City of Cork was "fitted by John F. Spencer" with two "direct acting engines" which were "of the inverted type working with surface-condensers," with the condenser "between the two engines, and assisted to support the cylinders." It was reported that the ship "only consumed 2 lb of coal per indicated horsepower per hour." Both cylinders were of 50 in diameter by 36 in stroke. The engine was rated at 166nhp and 830ihp, making over 10 knots on trials.

==Inman Line service ==
The liner's addition to the Liverpool, Philadelphia and New York Steamship Company (Inman Line) passenger and mail service was announced in March 1863. She was readied at Liverpool for her maiden voyage, departing on 21 March 1863 for Queenstown and New York. The addition of City of Cork, along with the similarly named City of London, City of Limerick and City of Dublin, to the Inman Line in 1863 allowed the fleet to run transatlantic trips three times a fortnight and eventually twice a week and to include a call at Halifax, Nova Scotia.

On 17 May 1865, sailing from New York, she arrived in Queenstown with damaged machinery. In leaving under tow to Liverpool for repairs she collided with the liner Helvetia of the National Steam Navigation Company, Liverpool.
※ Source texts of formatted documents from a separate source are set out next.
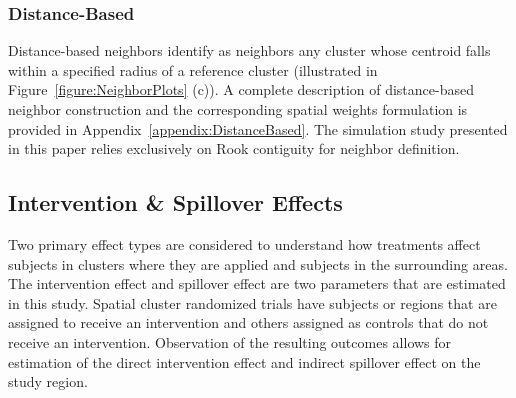 \documentclass{article}[11pt]
\begin{document}



\subsubsection{Distance-Based}

Distance-based neighbors\cite{fotheringham_sage_2009} identify as neighbors any cluster whose centroid falls within a specified radius of a reference cluster (illustrated in Figure~\ref{figure:NeighborPlots} (c)). A complete description of distance-based neighbor construction and the corresponding spatial weights formulation is provided in Appendix~\ref{appendix:DistanceBased}. The simulation study presented in this paper relies exclusively on Rook contiguity for neighbor definition.

\subsection{Intervention \& Spillover Effects}

Two primary effect types are considered to understand how treatments affect subjects in clusters where they are applied and subjects in the surrounding areas. The intervention effect and spillover effect are two parameters that are estimated in this study. Spatial cluster randomized trials have subjects or regions that are assigned to receive an intervention and others assigned as controls that do not receive an intervention. Observation of the resulting outcomes allows for estimation of the direct intervention effect and indirect spillover effect on the study region.
\end{document}

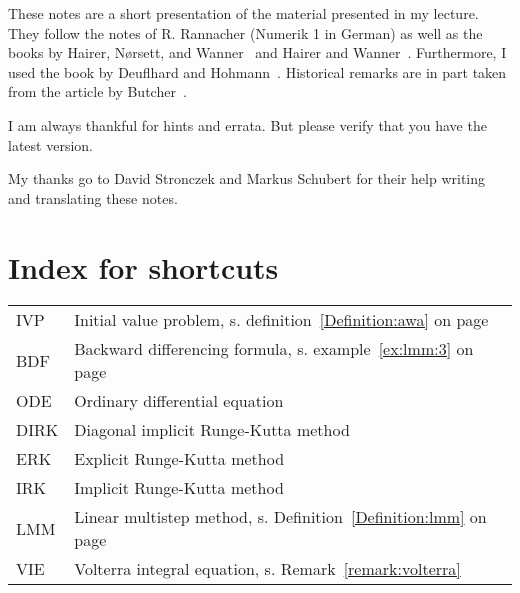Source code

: 

These notes are a short presentation of the material presented in my
lecture. They follow the notes of R. Rannacher (Numerik 1 in German)
as well as the books by Hairer, Nørsett, and
Wanner~\cite{HairerNorsettWanner93} and Hairer and
Wanner~\cite{HairerWanner10}. Furthermore, I used the book by
Deuflhard and Hohmann~\cite{DeuflhardBornemann08}. Historical remarks
are in part taken from the article by Butcher~\cite{Butcher96}.

I am always thankful for hints and errata. But please verify that you
have the latest version.

My thanks go to David Stronczek and Markus Schubert for their help
writing and translating these notes.

\clearpage
\section*{Index for shortcuts}
\begin{tabular}{ll}
  IVP & Initial value problem, s. definition~\ref{Definition:awa} on page~\pageref{Definition:awa}\\
  BDF & Backward differencing formula, s. example~\ref{ex:lmm:3} on page~\pageref{ex:lmm:3}\\
  ODE & Ordinary differential equation\\
  DIRK & Diagonal implicit Runge-Kutta method\\
  ERK & Explicit Runge-Kutta method\\
  IRK & Implicit Runge-Kutta method\\
  LMM & Linear multistep method, s. Definition~\ref{Definition:lmm} on
  page~\pageref{ex:lmm:1}\\
  VIE & Volterra integral equation, s. Remark~\vref{remark:volterra}
\end{tabular}

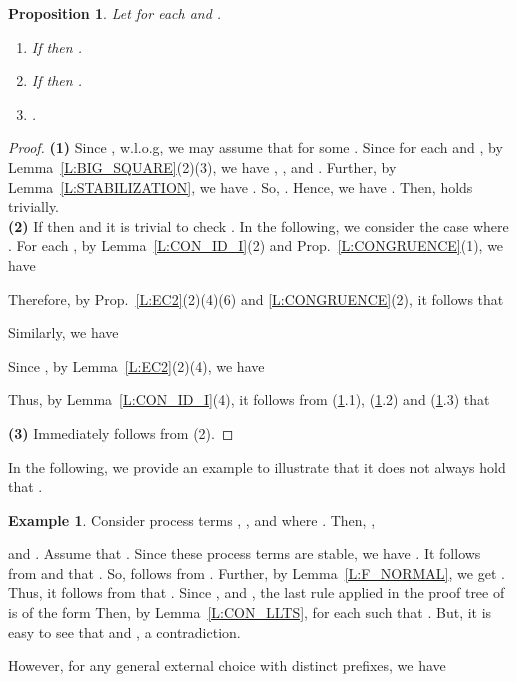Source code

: \documentclass{elsarticle}
\theoremstyle{plain}
\newtheorem{proposition}[theorem]{Proposition}
\theoremstyle{definition}
\newtheorem{example}[theorem]{Example}
\begin{document}
\begin{proposition}\label{L:MULTIPLE_VI}
Let  for each  and .
  \begin{enumerate}
    \item If  then .
    \item If  then
     .
    \item .
  \end{enumerate}
\end{proposition}
\begin{proof}
  \noindent \textbf{(1)} Since , w.l.o.g, we may assume that  for some .
  Since  for each  and , by Lemma~\ref{L:BIG_SQUARE}(2)(3), we have , ,  and .
  Further, by Lemma~\ref{L:STABILIZATION}, we have .
    So, .
    Hence,  we have .
Then,  holds trivially.\\

\noindent \textbf{(2)}
If  then  and it is trivial to check .
In the following, we consider the case where .
For each , by Lemma~\ref{L:CON_ID_I}(2) and Prop.~\ref{L:CONGRUENCE}(1), we have

Therefore, by Prop.~\ref{L:EC2}(2)(4)(6) and \ref{L:CONGRUENCE}(2), it follows that

Similarly, we have

Since , by Lemma~\ref{L:EC2}(2)(4), we have

Thus, by Lemma~\ref{L:CON_ID_I}(4), it follows from (\ref{L:MULTIPLE_VI}.1), (\ref{L:MULTIPLE_VI}.2) and (\ref{L:MULTIPLE_VI}.3) that
 

\noindent \textbf{(3)} Immediately follows from (2).
\end{proof}

In the following, we provide an example to illustrate that it does not always hold that .

\begin{example}
Consider process terms
, ,  and  where .
Then, ,

and .
Assume that .
Since these process terms are stable, we have .
It follows from  and  that .
So,  follows from .
Further, by Lemma~\ref{L:F_NORMAL}, we get .
Thus, it follows from  that .
Since ,  and , the last rule applied in the proof tree of  is of the form 
Then, by Lemma~\ref{L:CON_LLTS},  for each  such that .
But, it is easy to see that  and , a contradiction.

\end{example}

However, for any general external choice  with distinct prefixes, we have
\end{document}
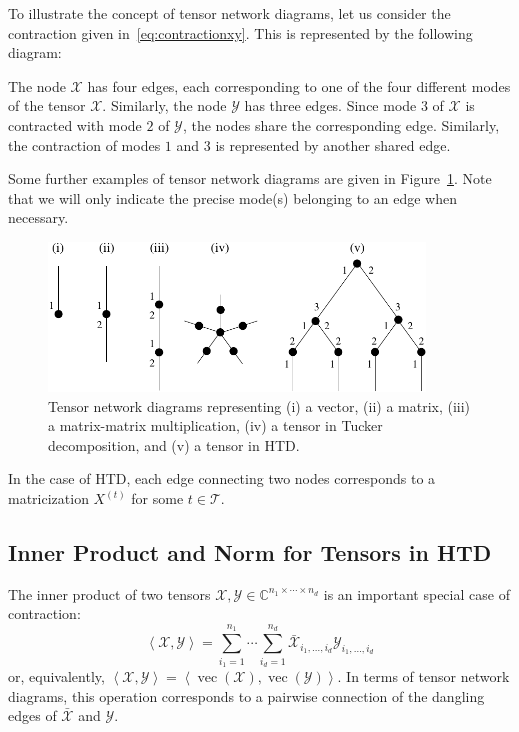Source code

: \documentclass[11pt, a4paper]{article}
\newcommand{\calT}{\mathcal{T}}
\newcommand{\calX}{\mathcal{X}}
\newcommand{\calY}{\mathcal{Y}}
\newcommand{\C}{{\mathbb C}}
\DeclareMathOperator{\vect}{vec}
\newcommand{\innerprod}[2]{{\left\langle#1,#2\right\rangle}}
\begin{document}
To illustrate the concept of tensor network diagrams, let us consider the contraction given
in~\eqref{eq:contractionxy}. This is represented by the following diagram:
\begin{center}
\resizebox{!}{2cm}{}
\end{center}
The node $\calX$ has four edges, each corresponding to one of the four different modes 
of the tensor $\calX$. Similarly, the node $\calY$ has three edges. Since mode $3$
of $\calX$ is contracted with mode $2$ of $\calY$, the nodes share the corresponding edge.
Similarly, the contraction of modes $1$ and $3$ is represented by another shared edge.

Some further examples of tensor network diagrams are given in 
Figure~\ref{fig:tnexamples}. Note that we will only indicate
the precise mode(s) belonging
to an edge when necessary.
\begin{figure}
\begin{center}
  \includegraphics[width=10cm]{tensor_network}
\end{center}
 \caption{Tensor network diagrams representing
(i) a vector, (ii) a matrix, (iii) a matrix-matrix multiplication, (iv) a tensor in Tucker decomposition,
and (v) a tensor in HTD. } \label{fig:tnexamples}
\end{figure}
In the case of HTD, each edge connecting two nodes
corresponds to a matricization $X^{(t)}$ for some $t \in \calT$.

\subsection{Inner Product and Norm for Tensors in HTD} \label{sec:innerprod}

The inner product of two tensors $\calX, \calY \in \C^{n_1 \times \cdots \times n_d}$
is an important special case of
contraction:
\[
\innerprod{\calX}{\calY} = \sum_{i_1=1}^{n_1} \cdots
\sum_{i_d=1}^{n_d} \bar{\calX}_{i_1,\ldots,i_d}
\calY_{i_1,\ldots,i_d}
\] 
or, equivalently, $\innerprod{\calX}{\calY} =
\innerprod{\vect(\calX)}{\vect(\calY)}$. In terms of tensor network diagrams, this operation
corresponds to a pairwise connection of the dangling edges of $\bar{\calX}$ and
$\calY$.
\end{document}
Inman Line's City of Washington become disabled on 5 April 1866, in mid-Atlantic, 1000 nmi west of Ireland, after losing her rudder and propeller. Her passengers were taken off and brought to Queenstown, but the casualty drifted in heavy gales for 23 days until City of Cork encountered her and, with some difficulty, took her in tow towards the Irish port, and subsequently onwards to Liverpool.

On 26 May 1868, City of Cork, from Liverpool for Halifax, was again disabled, this time by a broken propeller shaft, 210 nmi west of Queenstown, but was able to reach there under sail alone after two days.

== Italian service ==
In 1871, City of Cork was sold to I. & V. Florio, Palermo, Sicily, Italy. She was renamed Mediterraneo and sailed from Liverpool on 7 September for Palermo in ballast.

On 12 March 1876, she was badly damaged, including losing her bowsprit, when she collided with the anchored Cunard liner Saragossa off Livorno.

The Florio company merged with the Genoa-based Compagnia Rubattino in 1881 and formed Navigazione Generale Italiana. Mediterraneo served until the late 1890s. The ship was sold in second quarter of 1899 to be scrapped.